Chicken Tetrazzini on a Cold Night

How about this weather we are getting and the icicles it makes??? These falling icicles can be hazardous. Frigid temperatures have the upper United States frozen. Just up in Maine, it is a reported 35 degrees below. Has me shivering......I don't enjoy it when it is super cold outside, that makes heating my house all the more expensive.

So for dinner, I thought I would make this favorite winter meal. You can add peas or broccoli even! And if you want to bypass the making of the white sauce, you can pick up a couple of jars of Low-Fat Alfredo Sauce by RAGU in your favorite supermarket. That's just a suggestion for my friends who like to cook the easiest way possible...LOL

Chicken Tetrazzini

INGREDIENTS
1/2 tablespoon of butter
1/2 cup of finely chopped onion
1/2 teaspoon of freshly ground black pepper
1 teaspoon of salt
2 cups of sliced crimini mushrooms
1/4 cup of port wine or sherry
1/3 cup of flour
2 3/4 cup of chicken broth
1 1/4 cups of grated fresh Parmesan cheese, divided
1/4 cup (2 ounces) of cream cheese
3 cups of hot cooked linguine (about 1/2 pound of uncooked pasta)
1/2 cup peas , frozen is fine
2 cups of chopped cooked chicken breast (about 3/4 pound)
1 tablespoon of bread crumbs

DIRECTIONS
** Preheat oven to 350F.

**Melt butter in large stockpot coated with cooking spray over medium-high heat.
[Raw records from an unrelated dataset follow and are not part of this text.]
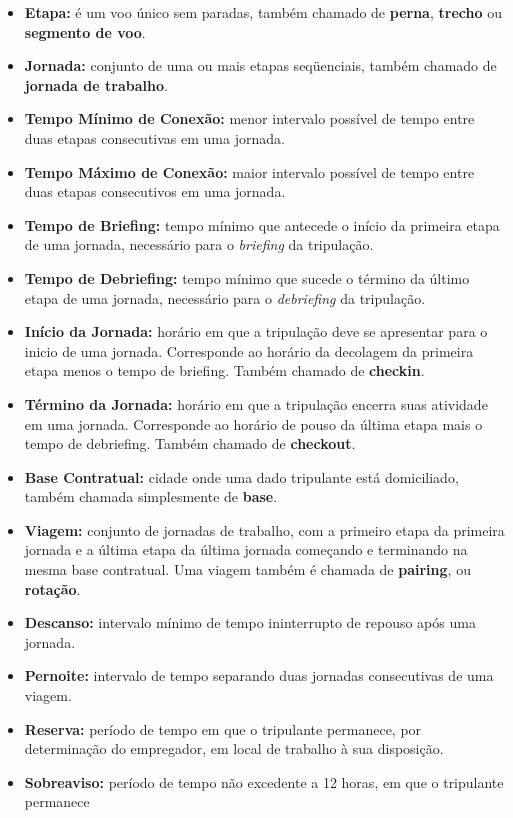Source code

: \documentclass[12pt,a4paper]{article}
\begin{document}
\begin{itemize}
	\item {\bf Etapa:} é um voo único sem paradas, também chamado de {\bf perna}, {\bf trecho} ou {\bf 
	segmento de voo}.
	\item {\bf Jornada:} conjunto de uma ou mais etapas seqüenciais, também chamado de {\bf jornada 
	de trabalho}. 
	\item {\bf Tempo Mínimo de Conexão:} menor intervalo possível de tempo entre duas etapas 
	consecutivas em uma jornada.
	\item {\bf Tempo Máximo de Conexão:} maior intervalo possível de tempo entre duas etapas 
	consecutivos em uma jornada.
	\item {\bf Tempo de Briefing:} tempo mínimo que antecede o início da primeira etapa de uma
	jornada, necessário para o {\it briefing} da tripulação.
	\item {\bf Tempo de Debriefing:} tempo mínimo que sucede o término da último etapa de uma jornada,
	necessário para o {\it debriefing} da tripulação.
	\item {\bf Início da Jornada:} horário em que a tripulação deve se apresentar para o inicio de
	uma jornada. Corresponde ao horário da decolagem da primeira etapa menos o tempo de briefing. 
	Também chamado de {\bf checkin}.
	\item {\bf Término da Jornada:} horário em que a tripulação encerra suas atividade em uma 
	jornada. Corresponde ao horário de pouso da última etapa mais o tempo de debriefing.
	Também chamado de {\bf checkout}.
	\item {\bf Base Contratual:} cidade onde uma dado tripulante está domiciliado, também chamada 
	simplesmente de {\bf base}.
	\item {\bf Viagem:} conjunto de jornadas de trabalho, com a primeiro etapa da primeira jornada e
	a última etapa da última jornada começando e terminando na mesma base contratual. 
	Uma viagem também é chamada de {\bf pairing}, ou {\bf rotação}.
	\item {\bf Descanso:} intervalo mínimo de tempo ininterrupto de repouso após uma jornada.
	\item {\bf Pernoite:} intervalo de tempo separando duas jornadas consecutivas de uma viagem.
	\item {\bf Reserva:} período de tempo em que o tripulante permanece, por determinação do 
	empregador, em local de trabalho à sua disposição.
	\item {\bf Sobreaviso:} período de tempo não excedente a 12 horas, em que o tripulante permanece 

\end{itemize}
\end{document}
Add onion, pepper, salt, and mushrooms; sauté 4 minutes or until mushrooms are tender. Add port; cook 1 minute.

** Gradually add flour to pan; cook 3 minutes, stirring constantly (mixture will be thick) with a whisk. Gradually add broth, stirring constantly. Bring to a boil. Reduce heat; simmer 5 minutes, stirring frequently. Remove from heat.

** Add 1 cup of Parmesan cheese and cream cheese, stirring with a whisk until cream cheese melts. Add the pasta , peas, and chicken, and fold until blended.

**Pour the pasta mixture into an 8-inch-square baking dish coated with cooking spray.

** Combine breadcrumbs and 1/4 cup Parmesan cheese; sprinkle evenly over pasta mixture.

** Bake at 350F for 30 minutes or until lightly browned. Remove casserole from oven; let stand 15 minutes.

Note: You could skip the making of the cream sauce and substitute with Low-Fat Alfredo Sauce (2 cups)

1 Others Say::

suburbangrandma said...

Yum...your recipe for Chicken Tetrazzini sounds great. I am saving it in my recipes to try, since it is little different from my Turkey Tetrazzini recipe:
http://suburbangrandma.com/saving-money/turkey-or-chicken-tetrazzii-recipe/

Those are some serious icicles!!!! This means that the attic needs more insulation.